### REQUIRED ACTION
Wherever "Webpack" occurs in the entries, copy the line that holds it.
+---+
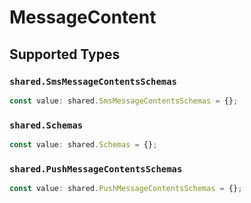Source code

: # MessageContent


## Supported Types

### `shared.SmsMessageContentsSchemas`

```typescript
const value: shared.SmsMessageContentsSchemas = {};
```

### `shared.Schemas`

```typescript
const value: shared.Schemas = {};
```

### `shared.PushMessageContentsSchemas`

```typescript
const value: shared.PushMessageContentsSchemas = {};
```

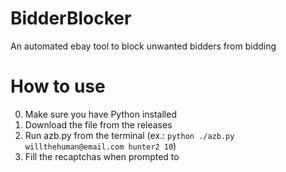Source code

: # BidderBlocker
An automated ebay tool to block unwanted bidders from bidding

# How to use
0. Make sure you have Python installed
1. Download the file from the releases
2. Run azb.py from the terminal (ex.: ```python ./azb.py willthehuman@email.com hunter2 10```)
3. Fill the recaptchas when prompted to
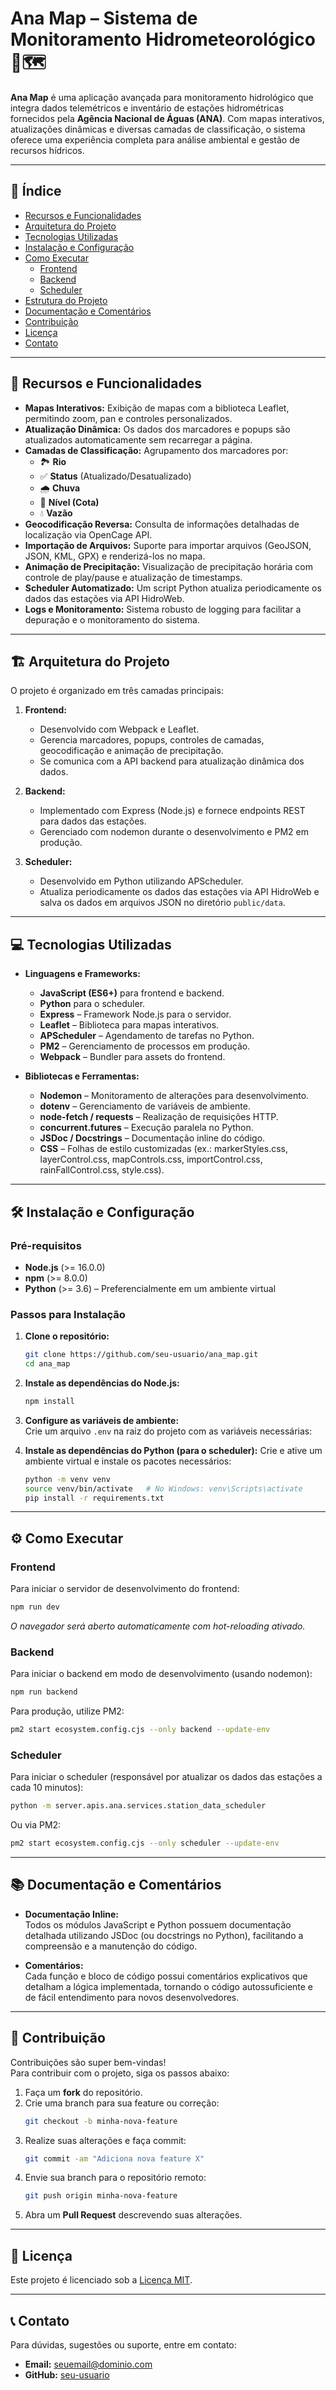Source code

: # Ana Map – Sistema de Monitoramento Hidrometeorológico 🌊🗺️

**Ana Map** é uma aplicação avançada para monitoramento hidrológico que integra dados telemétricos e inventário de estações hidrométricas fornecidos pela **Agência Nacional de Águas (ANA)**. Com mapas interativos, atualizações dinâmicas e diversas camadas de classificação, o sistema oferece uma experiência completa para análise ambiental e gestão de recursos hídricos.

---

## 📑 Índice

- [Recursos e Funcionalidades](#recursos-e-funcionalidades)
- [Arquitetura do Projeto](#arquitetura-do-projeto)
- [Tecnologias Utilizadas](#tecnologias-utilizadas)
- [Instalação e Configuração](#instalação-e-configuração)
- [Como Executar](#como-executar)
  - [Frontend](#frontend)
  - [Backend](#backend)
  - [Scheduler](#scheduler)
- [Estrutura do Projeto](#estrutura-do-projeto)
- [Documentação e Comentários](#documentação-e-comentários)
- [Contribuição](#contribuição)
- [Licença](#licença)
- [Contato](#contato)

---

## 🚀 Recursos e Funcionalidades

- **Mapas Interativos:** Exibição de mapas com a biblioteca Leaflet, permitindo zoom, pan e controles personalizados.
- **Atualização Dinâmica:** Os dados dos marcadores e popups são atualizados automaticamente sem recarregar a página.
- **Camadas de Classificação:** Agrupamento dos marcadores por:
  - 🏞️ **Rio**
  - ✅ **Status** (Atualizado/Desatualizado)
  - 🌧️ **Chuva**
  - 📏 **Nível (Cota)**
  - 💧 **Vazão**
- **Geocodificação Reversa:** Consulta de informações detalhadas de localização via OpenCage API.
- **Importação de Arquivos:** Suporte para importar arquivos (GeoJSON, JSON, KML, GPX) e renderizá-los no mapa.
- **Animação de Precipitação:** Visualização de precipitação horária com controle de play/pause e atualização de timestamps.
- **Scheduler Automatizado:** Um script Python atualiza periodicamente os dados das estações via API HidroWeb.
- **Logs e Monitoramento:** Sistema robusto de logging para facilitar a depuração e o monitoramento do sistema.

---

## 🏗️ Arquitetura do Projeto

O projeto é organizado em três camadas principais:

1. **Frontend:**  
   - Desenvolvido com Webpack e Leaflet.
   - Gerencia marcadores, popups, controles de camadas, geocodificação e animação de precipitação.
   - Se comunica com a API backend para atualização dinâmica dos dados.

2. **Backend:**  
   - Implementado com Express (Node.js) e fornece endpoints REST para dados das estações.
   - Gerenciado com nodemon durante o desenvolvimento e PM2 em produção.

3. **Scheduler:**  
   - Desenvolvido em Python utilizando APScheduler.
   - Atualiza periodicamente os dados das estações via API HidroWeb e salva os dados em arquivos JSON no diretório `public/data`.

---

## 💻 Tecnologias Utilizadas

- **Linguagens e Frameworks:**
  - **JavaScript (ES6+)** para frontend e backend.
  - **Python** para o scheduler.
  - **Express** – Framework Node.js para o servidor.
  - **Leaflet** – Biblioteca para mapas interativos.
  - **APScheduler** – Agendamento de tarefas no Python.
  - **PM2** – Gerenciamento de processos em produção.
  - **Webpack** – Bundler para assets do frontend.

- **Bibliotecas e Ferramentas:**
  - **Nodemon** – Monitoramento de alterações para desenvolvimento.
  - **dotenv** – Gerenciamento de variáveis de ambiente.
  - **node-fetch / requests** – Realização de requisições HTTP.
  - **concurrent.futures** – Execução paralela no Python.
  - **JSDoc / Docstrings** – Documentação inline do código.
  - **CSS** – Folhas de estilo customizadas (ex.: markerStyles.css, layerControl.css, mapControls.css, importControl.css, rainFallControl.css, style.css).

---

## 🛠️ Instalação e Configuração

### Pré-requisitos

- **Node.js** (>= 16.0.0)
- **npm** (>= 8.0.0)
- **Python** (>= 3.6) – Preferencialmente em um ambiente virtual

### Passos para Instalação

1. **Clone o repositório:**
   ```bash
   git clone https://github.com/seu-usuario/ana_map.git
   cd ana_map
   ```

2. **Instale as dependências do Node.js:**
   ```bash
   npm install
   ```

3. **Configure as variáveis de ambiente:**  
   Crie um arquivo `.env` na raiz do projeto com as variáveis necessárias:

4. **Instale as dependências do Python (para o scheduler):**
   Crie e ative um ambiente virtual e instale os pacotes necessários:
   ```bash
   python -m venv venv
   source venv/bin/activate   # No Windows: venv\Scripts\activate
   pip install -r requirements.txt
   ```

---

## ⚙️ Como Executar

### Frontend

Para iniciar o servidor de desenvolvimento do frontend:
```bash
npm run dev
```
*O navegador será aberto automaticamente com hot-reloading ativado.*

### Backend

Para iniciar o backend em modo de desenvolvimento (usando nodemon):
```bash
npm run backend
```
Para produção, utilize PM2:
```bash
pm2 start ecosystem.config.cjs --only backend --update-env
```

### Scheduler

Para iniciar o scheduler (responsável por atualizar os dados das estações a cada 10 minutos):
```bash
python -m server.apis.ana.services.station_data_scheduler
```
Ou via PM2:
```bash
pm2 start ecosystem.config.cjs --only scheduler --update-env
```

---

## 📚 Documentação e Comentários

- **Documentação Inline:**  
  Todos os módulos JavaScript e Python possuem documentação detalhada utilizando JSDoc (ou docstrings no Python), facilitando a compreensão e a manutenção do código.

- **Comentários:**  
  Cada função e bloco de código possui comentários explicativos que detalham a lógica implementada, tornando o código autossuficiente e de fácil entendimento para novos desenvolvedores.

---

## 🤝 Contribuição

Contribuições são super bem-vindas!  
Para contribuir com o projeto, siga os passos abaixo:

1. Faça um **fork** do repositório.
2. Crie uma branch para sua feature ou correção:
   ```bash
   git checkout -b minha-nova-feature
   ```
3. Realize suas alterações e faça commit:
   ```bash
   git commit -am "Adiciona nova feature X"
   ```
4. Envie sua branch para o repositório remoto:
   ```bash
   git push origin minha-nova-feature
   ```
5. Abra um **Pull Request** descrevendo suas alterações.

---

## 📄 Licença

Este projeto é licenciado sob a [Licença MIT](LICENSE).

---

## 📞 Contato

Para dúvidas, sugestões ou suporte, entre em contato:
- **Email:** seuemail@dominio.com
- **GitHub:** [seu-usuario](https://github.com/seu-usuario)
+---+
### TASK ANSWER
   - Desenvolvido com Webpack e Leaflet.
  - **Webpack** – Bundler para assets do frontend.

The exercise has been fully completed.